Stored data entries
..............................

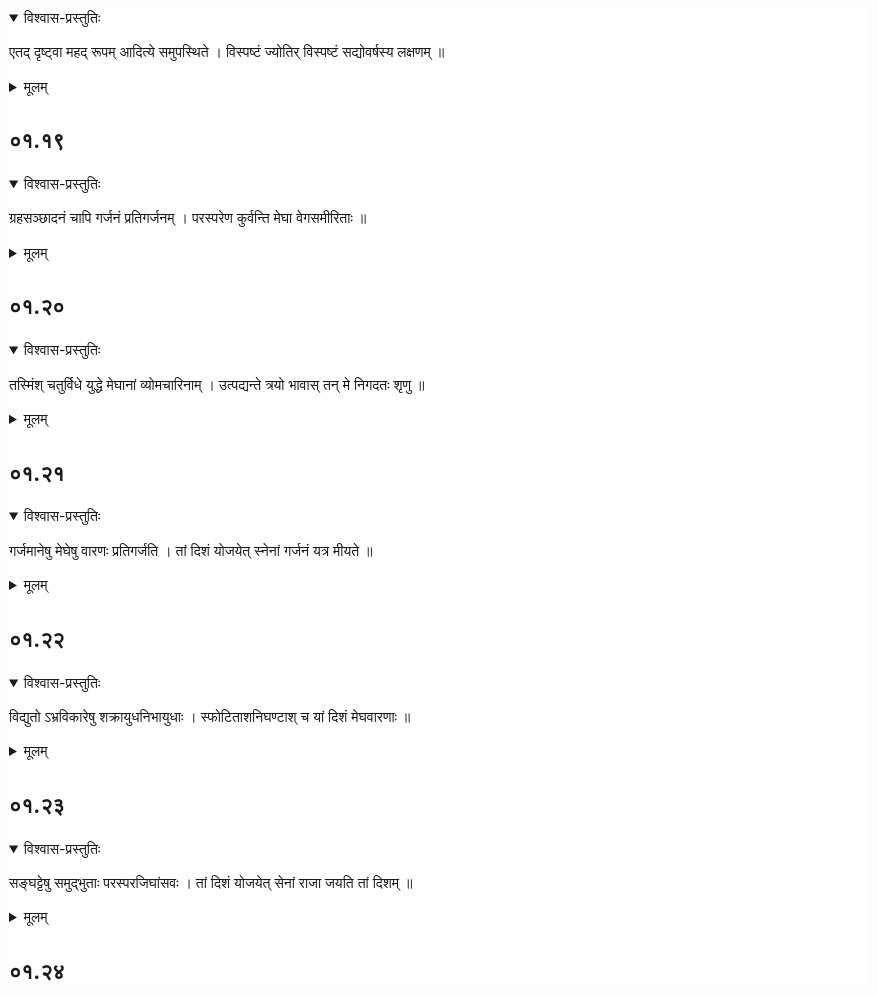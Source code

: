 <details open><summary>विश्वास-प्रस्तुतिः</summary>

एतद् दृष्ट्वा महद् रूपम् आदित्ये समुपस्थिते । विस्पष्टं ज्योतिर् विस्पष्टं सद्योवर्षस्य लक्षणम् ॥  
</details>

<details><summary>मूलम्</summary></details>


## ०१.१९

<details open><summary>विश्वास-प्रस्तुतिः</summary>

ग्रहसञ्छादनं चापि गर्जनं प्रतिगर्जनम् । परस्परेण कुर्वन्ति मेघा वेगसमीरिताः ॥  
</details>

<details><summary>मूलम्</summary></details>


## ०१.२०

<details open><summary>विश्वास-प्रस्तुतिः</summary>

तस्मिंश् चतुर्विधे युद्धे मेघानां व्योमचारिनाम् । उत्पद्यन्ते त्रयो भावास् तन् मे निगदतः शृणु ॥  
</details>

<details><summary>मूलम्</summary></details>


## ०१.२१

<details open><summary>विश्वास-प्रस्तुतिः</summary>

गर्जमानेषु मेघेषु वारणः प्रतिगर्जति । तां दिशं योजयेत् स्नेनां गर्जनं यत्र मीयते ॥  
</details>

<details><summary>मूलम्</summary></details>


## ०१.२२

<details open><summary>विश्वास-प्रस्तुतिः</summary>

विद्युतो ऽभ्रविकारेषु शक्रायुधनिभायुधाः । स्फोटिताशनिघण्टाश् च यां दिशं मेघवारणाः ॥  
</details>

<details><summary>मूलम्</summary></details>


## ०१.२३

<details open><summary>विश्वास-प्रस्तुतिः</summary>

सङ्घट्टेषु समुद्भुताः परस्परजिघांसवः । तां दिशं योजयेत् सेनां राजा जयति तां दिशम् ॥  
</details>

<details><summary>मूलम्</summary></details>


## ०१.२४
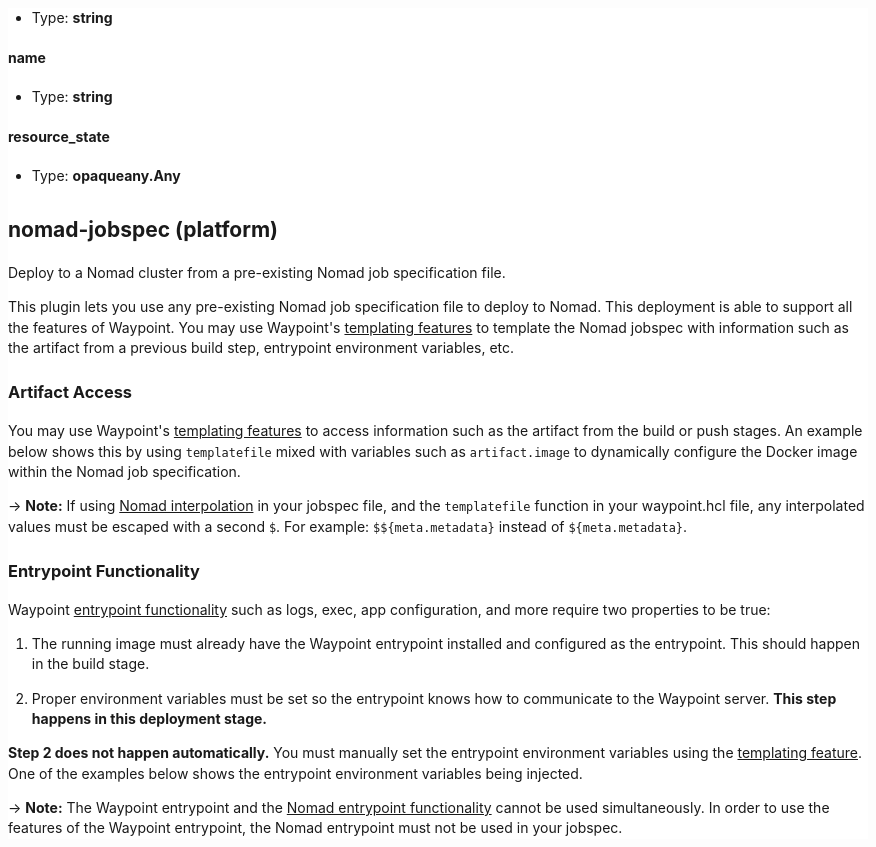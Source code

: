 - Type: **string**

#### name

- Type: **string**

#### resource_state

- Type: **opaqueany.Any**

## nomad-jobspec (platform)

Deploy to a Nomad cluster from a pre-existing Nomad job specification file.

This plugin lets you use any pre-existing Nomad job specification file to
deploy to Nomad. This deployment is able to support all the features of Waypoint.
You may use Waypoint's [templating features](../docs/waypoint-hcl/functions/template)
to template the Nomad jobspec with information such as the artifact from
a previous build step, entrypoint environment variables, etc.

### Artifact Access

You may use Waypoint's [templating features](../docs/waypoint-hcl/functions/template)
to access information such as the artifact from the build or push stages.
An example below shows this by using `templatefile` mixed with
variables such as `artifact.image` to dynamically configure the
Docker image within the Nomad job specification.

-> **Note:** If using [Nomad interpolation](/nomad/docs/runtime/interpolation) in your jobspec file,
and the `templatefile` function in your waypoint.hcl file, any interpolated values must be escaped with a second 
`$`. For example: `$${meta.metadata}` instead of `${meta.metadata}`.

### Entrypoint Functionality

Waypoint [entrypoint functionality](../docs/entrypoint#functionality) such
as logs, exec, app configuration, and more require two properties to be true:

1. The running image must already have the Waypoint entrypoint installed
  and configured as the entrypoint. This should happen in the build stage.

2. Proper environment variables must be set so the entrypoint knows how
  to communicate to the Waypoint server. **This step happens in this
  deployment stage.**

**Step 2 does not happen automatically.** You must manually set the entrypoint
environment variables using the [templating feature](../docs/waypoint-hcl/functions/template).
One of the examples below shows the entrypoint environment variables being
injected.

-> **Note:** The Waypoint entrypoint and the [Nomad entrypoint functionality](/nomad/docs/drivers/docker#entrypoint) 
cannot be used simultaneously. In order to use the features of the Waypoint entrypoint, the Nomad entrypoint must not be used in your jobspec.
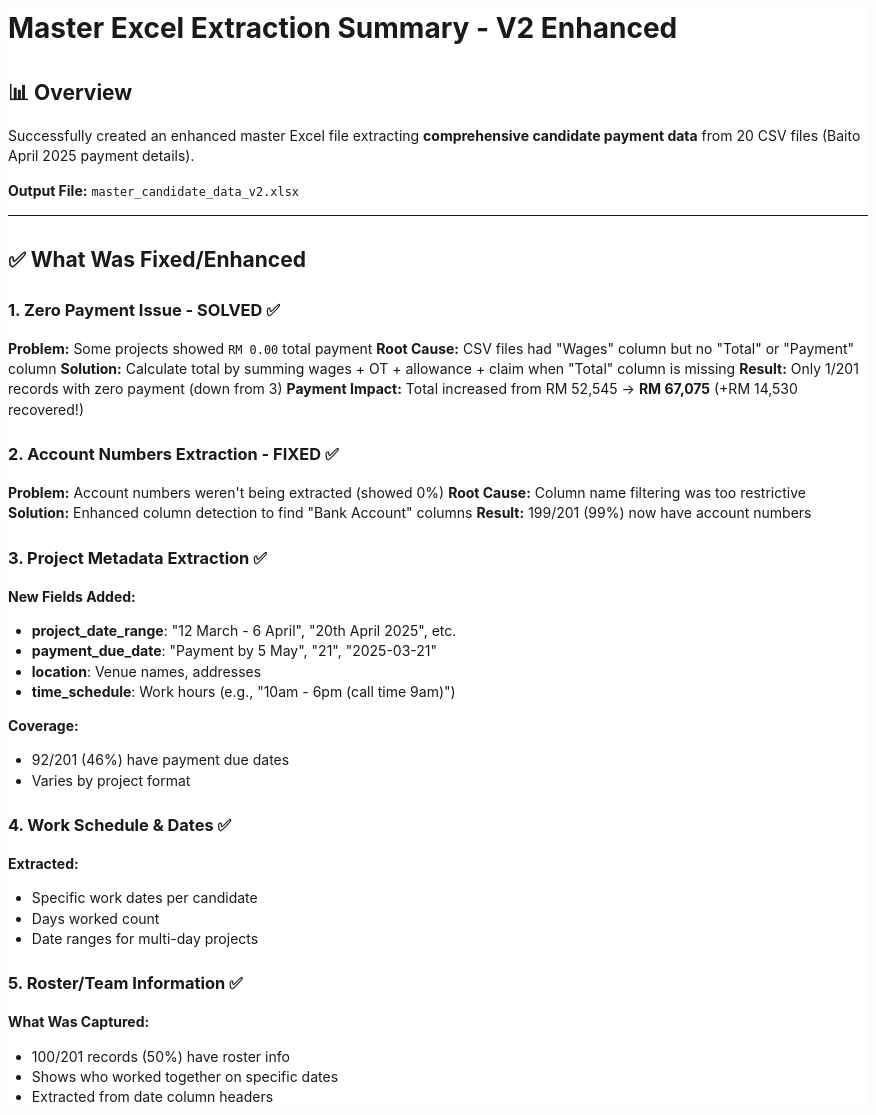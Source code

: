 # Master Excel Extraction Summary - V2 Enhanced

## 📊 Overview

Successfully created an enhanced master Excel file extracting **comprehensive candidate payment data** from 20 CSV files (Baito April 2025 payment details).

**Output File:** `master_candidate_data_v2.xlsx`

---

## ✅ What Was Fixed/Enhanced

### 1. **Zero Payment Issue - SOLVED** ✅
**Problem:** Some projects showed `RM 0.00` total payment
**Root Cause:** CSV files had "Wages" column but no "Total" or "Payment" column
**Solution:** Calculate total by summing wages + OT + allowance + claim when "Total" column is missing
**Result:** Only 1/201 records with zero payment (down from 3)
**Payment Impact:** Total increased from RM 52,545 → **RM 67,075** (+RM 14,530 recovered!)

### 2. **Account Numbers Extraction - FIXED** ✅
**Problem:** Account numbers weren't being extracted (showed 0%)
**Root Cause:** Column name filtering was too restrictive
**Solution:** Enhanced column detection to find "Bank Account" columns
**Result:** 199/201 (99%) now have account numbers

### 3. **Project Metadata Extraction** ✅
**New Fields Added:**
- **project_date_range**: "12 March - 6 April", "20th April 2025", etc.
- **payment_due_date**: "Payment by 5 May", "21", "2025-03-21"
- **location**: Venue names, addresses
- **time_schedule**: Work hours (e.g., "10am - 6pm (call time 9am)")

**Coverage:**
- 92/201 (46%) have payment due dates
- Varies by project format

### 4. **Work Schedule & Dates** ✅
**Extracted:**
- Specific work dates per candidate
- Days worked count
- Date ranges for multi-day projects

### 5. **Roster/Team Information** ✅
**What Was Captured:**
- 100/201 records (50%) have roster info
- Shows who worked together on specific dates
- Extracted from date column headers
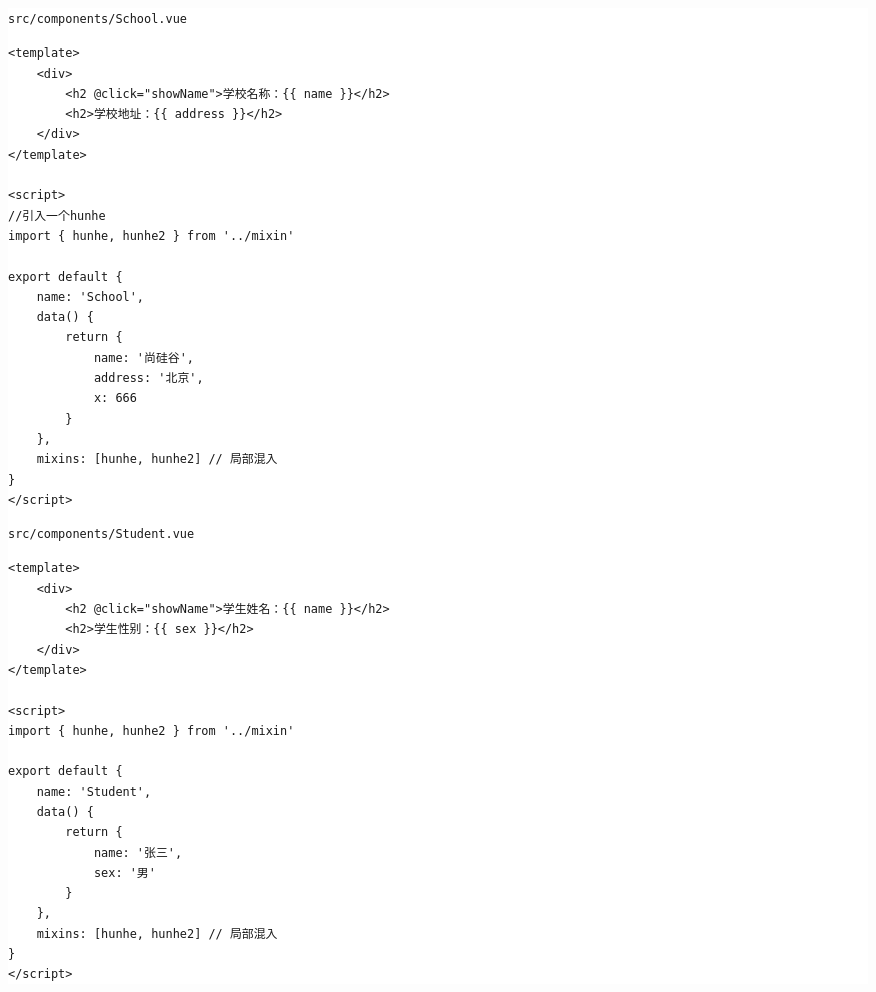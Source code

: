 `src/components/School.vue`

```vue
<template>
	<div>
		<h2 @click="showName">学校名称：{{ name }}</h2>
		<h2>学校地址：{{ address }}</h2>
	</div>
</template>

<script>
//引入一个hunhe
import { hunhe, hunhe2 } from '../mixin'

export default {
	name: 'School',
	data() {
		return {
			name: '尚硅谷',
			address: '北京',
			x: 666
		}
	},
	mixins: [hunhe, hunhe2] // 局部混入
}
</script>
```

`src/components/Student.vue`

```vue
<template>
	<div>
		<h2 @click="showName">学生姓名：{{ name }}</h2>
		<h2>学生性别：{{ sex }}</h2>
	</div>
</template>

<script>
import { hunhe, hunhe2 } from '../mixin'

export default {
	name: 'Student',
	data() {
		return {
			name: '张三',
			sex: '男'
		}
	},
	mixins: [hunhe, hunhe2] // 局部混入
}
</script>
```
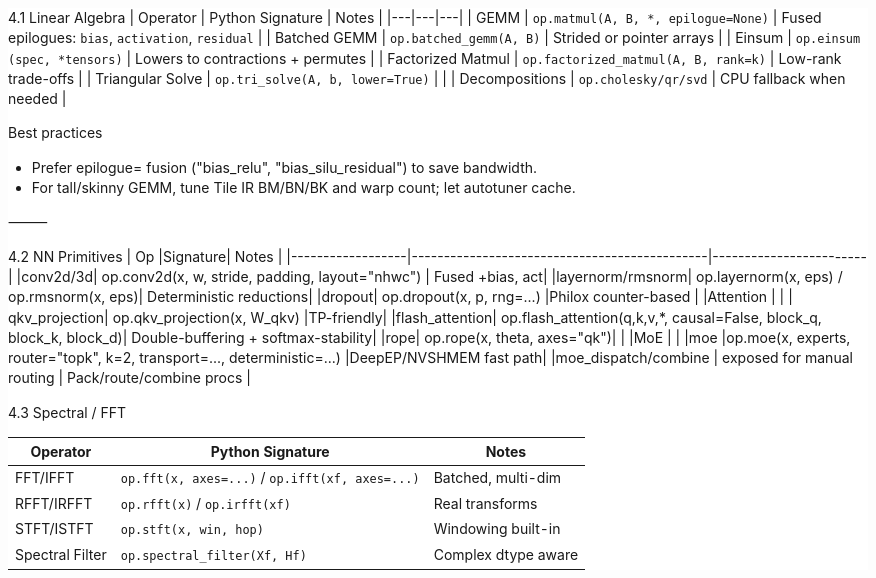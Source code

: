 4.1 Linear Algebra
| Operator | Python Signature | Notes |
|---|---|---|
| GEMM | `op.matmul(A, B, *, epilogue=None)` | Fused epilogues: `bias`, `activation`, `residual` |
| Batched GEMM | `op.batched_gemm(A, B)` | Strided or pointer arrays |
| Einsum | `op.einsum(spec, *tensors)` | Lowers to contractions + permutes |
| Factorized Matmul | `op.factorized_matmul(A, B, rank=k)` | Low-rank trade-offs |
| Triangular Solve | `op.tri_solve(A, b, lower=True)` |  |
| Decompositions | `op.cholesky/qr/svd` | CPU fallback when needed |

Best practices
- Prefer epilogue= fusion ("bias_relu", "bias_silu_residual") to save bandwidth.
- For tall/skinny GEMM, tune Tile IR BM/BN/BK and warp count; let autotuner cache.

⸻

4.2 NN Primitives
| Op  |Signature| Notes |
|------------------|----------------------------------------------|------------------------|
|conv2d/3d| op.conv2d(x, w, stride, padding, layout="nhwc") | Fused +bias, act|
|layernorm/rmsnorm| op.layernorm(x, eps) / op.rmsnorm(x, eps)| Deterministic reductions|
|dropout| op.dropout(x, p, rng=...) |Philox counter-based |
|Attention |       |
| qkv_projection| op.qkv_projection(x, W_qkv) |TP-friendly|
|flash_attention| op.flash_attention(q,k,v,*, causal=False, block_q, block_k, block_d)| Double-buffering + softmax-stability|
|rope| op.rope(x, theta, axes="qk")| |
|MoE | |
|moe |op.moe(x, experts, router="topk", k=2, transport=..., deterministic=...) |DeepEP/NVSHMEM fast path|
|moe_dispatch/combine | exposed for manual routing | Pack/route/combine procs |

4.3 Spectral / FFT


| Operator | Python Signature | Notes |
|---|---|---|
| FFT/IFFT | `op.fft(x, axes=...)` / `op.ifft(xf, axes=...)` | Batched, multi-dim |
| RFFT/IRFFT | `op.rfft(x)` / `op.irfft(xf)` | Real transforms |
| STFT/ISTFT | `op.stft(x, win, hop)` | Windowing built-in |
| Spectral Filter | `op.spectral_filter(Xf, Hf)` | Complex dtype aware |
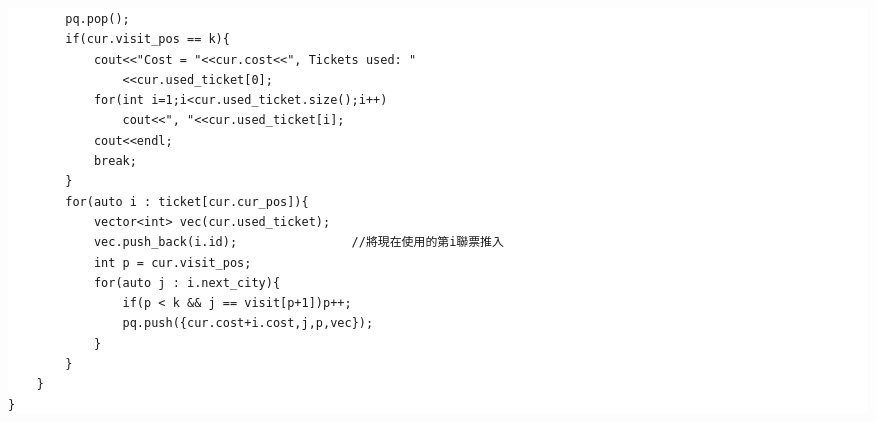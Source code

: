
 ```cpp=
        pq.pop();
        if(cur.visit_pos == k){
            cout<<"Cost = "<<cur.cost<<", Tickets used: "
                <<cur.used_ticket[0];
            for(int i=1;i<cur.used_ticket.size();i++)
                cout<<", "<<cur.used_ticket[i];
            cout<<endl;
            break;
        }
        for(auto i : ticket[cur.cur_pos]){
            vector<int> vec(cur.used_ticket);
            vec.push_back(i.id);                //將現在使用的第i聯票推入
            int p = cur.visit_pos;
            for(auto j : i.next_city){
                if(p < k && j == visit[p+1])p++;
                pq.push({cur.cost+i.cost,j,p,vec});
            }
        }
    }
}
```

..............................

Copy the final portion of the records: every line from the one containing "eps)| Deterministic reductions|" through the last, word for word, without pictures.

YOUR RESPONSE.
|layernorm/rmsnorm| op.layernorm(x, eps) / op.rmsnorm(x, eps)| Deterministic reductions|
|dropout| op.dropout(x, p, rng=...) |Philox counter-based |
|Attention |       |
| qkv_projection| op.qkv_projection(x, W_qkv) |TP-friendly|
|flash_attention| op.flash_attention(q,k,v,*, causal=False, block_q, block_k, block_d)| Double-buffering + softmax-stability|
|rope| op.rope(x, theta, axes="qk")| |
|MoE | |
|moe |op.moe(x, experts, router="topk", k=2, transport=..., deterministic=...) |DeepEP/NVSHMEM fast path|
|moe_dispatch/combine | exposed for manual routing | Pack/route/combine procs |

4.3 Spectral / FFT


| Operator | Python Signature | Notes |
|---|---|---|
| FFT/IFFT | `op.fft(x, axes=...)` / `op.ifft(xf, axes=...)` | Batched, multi-dim |
| RFFT/IRFFT | `op.rfft(x)` / `op.irfft(xf)` | Real transforms |
| STFT/ISTFT | `op.stft(x, win, hop)` | Windowing built-in |
| Spectral Filter | `op.spectral_filter(Xf, Hf)` | Complex dtype aware |
Source code

:
 ```cpp=
        pq.pop();
        if(cur.visit_pos == k){
            cout<<"Cost = "<<cur.cost<<", Tickets used: "
                <<cur.used_ticket[0];
            for(int i=1;i<cur.used_ticket.size();i++)
                cout<<", "<<cur.used_ticket[i];
            cout<<endl;
            break;
        }
        for(auto i : ticket[cur.cur_pos]){
            vector<int> vec(cur.used_ticket);
            vec.push_back(i.id);                //將現在使用的第i聯票推入
            int p = cur.visit_pos;
            for(auto j : i.next_city){
                if(p < k && j == visit[p+1])p++;
                pq.push({cur.cost+i.cost,j,p,vec});
            }
        }
    }
}
```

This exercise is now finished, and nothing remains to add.